The airline Singapore Airlines announced changes to its safety policy on board its planes on Friday, May 24, after turbulence which left one person dead and around a hundred injured on one of its flights on Tuesday. From now on, cabin crew will stop distributing meals and hot drinks as soon as the “fasten your seat belts” signal is lit, the company said in a statement to Agence France-Presse. Singapore Airlines “will continue to review its procedures as the safety of its passengers and crew is of the utmost importance,” it added.

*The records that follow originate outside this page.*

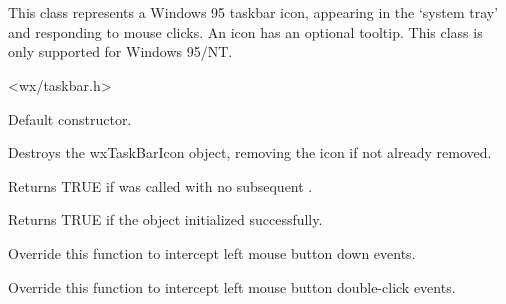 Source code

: \section{}\label{wxtaskbaricon}

This class represents a Windows 95 taskbar icon, appearing in the `system tray' and responding to
mouse clicks. An icon has an optional tooltip. This class is only supported for Windows 95/NT.




<wx/taskbar.h>


\label{wxtaskbariconconstr}


Default constructor.



Destroys the wxTaskBarIcon object, removing the icon if not already removed.

\label{wxtaskbariconisiconinstalled}


Returns TRUE if  was called with no subsequent .

\label{wxtaskbariconisok}


Returns TRUE if the object initialized successfully.

\label{wxtaskbaricononlbuttondown}


Override this function to intercept left mouse button down events.

\label{wxtaskbaricononlbuttondclick}


Override this function to intercept left mouse button double-click events.

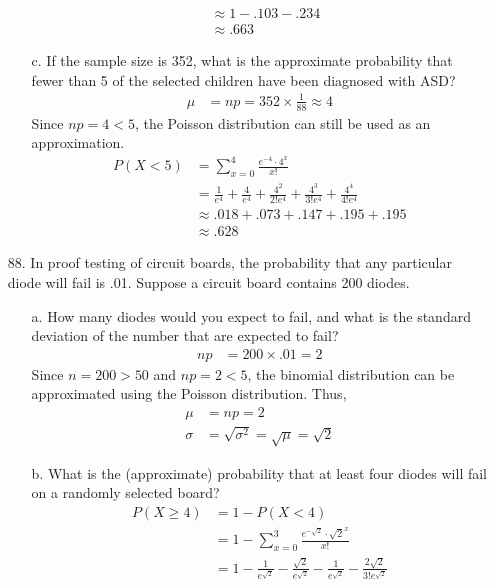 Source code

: \documentclass[letterpaper,12pt]{article}
\newcommand{\poisson}[2]{%
  \frac{e^{-#2} \cdot #2^{#1}}{#1!}%
}
\newcommand{\poissonsum}[3]{%
  \sum_{x = #1}^{#2} \poisson{x}{#3}%
}
\begin{document}
\begin{enumerate}
\begin{enumerate}
\begin{align*}
          &\approx 1 - .103 - .234 \\
          &\approx .663
        \end{align*}
      \item[c.]
        If the sample size is 352, what is the approximate probability that fewer than 5 of the selected children have been diagnosed with ASD?
        \begin{align*}
          \mu &= np = 352 \times \frac{1}{88} \approx 4
        \end{align*}
        Since $np = 4 < 5$, the Poisson distribution can still be used as an approximation.
        \begin{align*}
          P(X < 5) &= \poissonsum{0}{4}{4} \\
          &= \frac{1}{e^4} + \frac{4}{e^4} + \frac{4^2}{2!e^4} + \frac{4^3}{3!e^4} + \frac{4^4}{4!e^4} \\
          &\approx .018 + .073 + .147 + .195 + .195 \\
          &\approx .628
        \end{align*}
    \end{enumerate}
  \item[88.]
    In proof testing of circuit boards, the probability that any particular diode will fail is .01. Suppose a circuit board contains 200 diodes.
    \begin{enumerate}
      \item[a.]
        How many diodes would you expect to fail, and what is the standard deviation of the number that are expected to fail?
        \begin{align*}
          np &= 200 \times .01 = 2
        \end{align*}
        Since $n = 200 > 50$ and $np = 2 < 5$, the binomial distribution can be approximated using the Poisson distribution. Thus,
        \begin{align*}
          \mu &= np = 2 \\
          \sigma &= \sqrt{\sigma^2} = \sqrt{\mu} = \sqrt{2}
        \end{align*}
      \item[b.]
        What is the (approximate) probability that at least four diodes will fail on a randomly selected board?
        \begin{align*}
          P(X \ge 4) &= 1 - P(X < 4) \\
          &= 1 - \poissonsum{0}{3}{\sqrt{2}} \\
          &= 1 - \frac{1}{e^{\sqrt{2}}} - \frac{\sqrt{2}}{e^{\sqrt{2}}} - \frac{1}{e^{\sqrt{2}}} - \frac{2\sqrt{2}}{3!e^{\sqrt{2}}} \\

\end{align*}
\end{enumerate}
\end{enumerate}
\end{document}
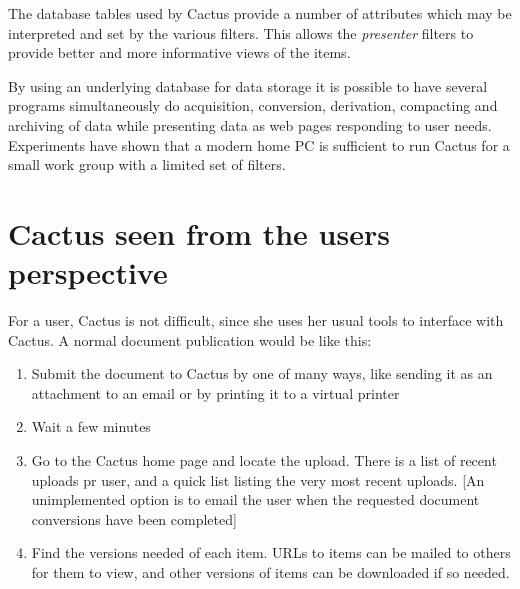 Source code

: The database tables used by Cactus provide a number of
attributes which may be interpreted and set by the various
filters.  This allows the \textit{presenter} filters to
provide better and more informative views of the items.

By using an underlying database for data storage it is
possible to have several programs simultaneously do
acquisition, conversion, derivation, compacting and
archiving of data while presenting data as web pages
responding to user needs. Experiments have shown that a
modern home PC is sufficient to run Cactus for a small work
group with a limited set of filters.




\section{Cactus seen from the users perspective}
\label{sec:cactus-seen-from-the-users-perspective}


For a user, Cactus is not difficult, since she uses her
usual tools to interface with Cactus. A normal document
publication would be like this:


\begin{enumerate}
\item Submit the document to Cactus by one of many ways,
  like sending it as an attachment to an email or by
  printing it to a virtual printer
  
\item Wait a few minutes
  
\item Go to the Cactus home page and locate the upload.
  There is a list of recent uploads pr user, and a quick
  list listing the very most recent uploads.  [An
  unimplemented option is to email the user when the
  requested document conversions have been completed]
  
\item Find the versions needed of each item.  URLs to items
  can be mailed to others for them to view, and other
  versions of items can be downloaded if so needed.
\end{enumerate}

The experience was terrifying for the 211 passengers and 18 crew members of flight SQ321 from London to Singapore, which was caught in extreme and sudden high-altitude turbulence. A 73-year-old British man died and 104 people were injured, 48 of whom remain hospitalized in Bangkok, where the Boeing 777 made an emergency landing after the crash. Many of those hospitalized suffered injuries to their skulls, brains and spines.
“Absolutely surreal”
“It was absolute carnage, instantly. It was absolutely surreal. You know, there was no warning,” passenger Keith Davis told Australia’s Channel 9. “Before we knew it, we were at the ceiling. And then boom, we find ourselves on the ground. We don’t know what’s happening,” said the Australian, whose wife suffered serious spinal injuries after hitting the hand luggage compartment and falling to the ground.
Photos taken inside the plane after it landed in Bangkok show a topsy-turvy cabin, littered with food, drinks and luggage, with oxygen masks hanging from the ceiling.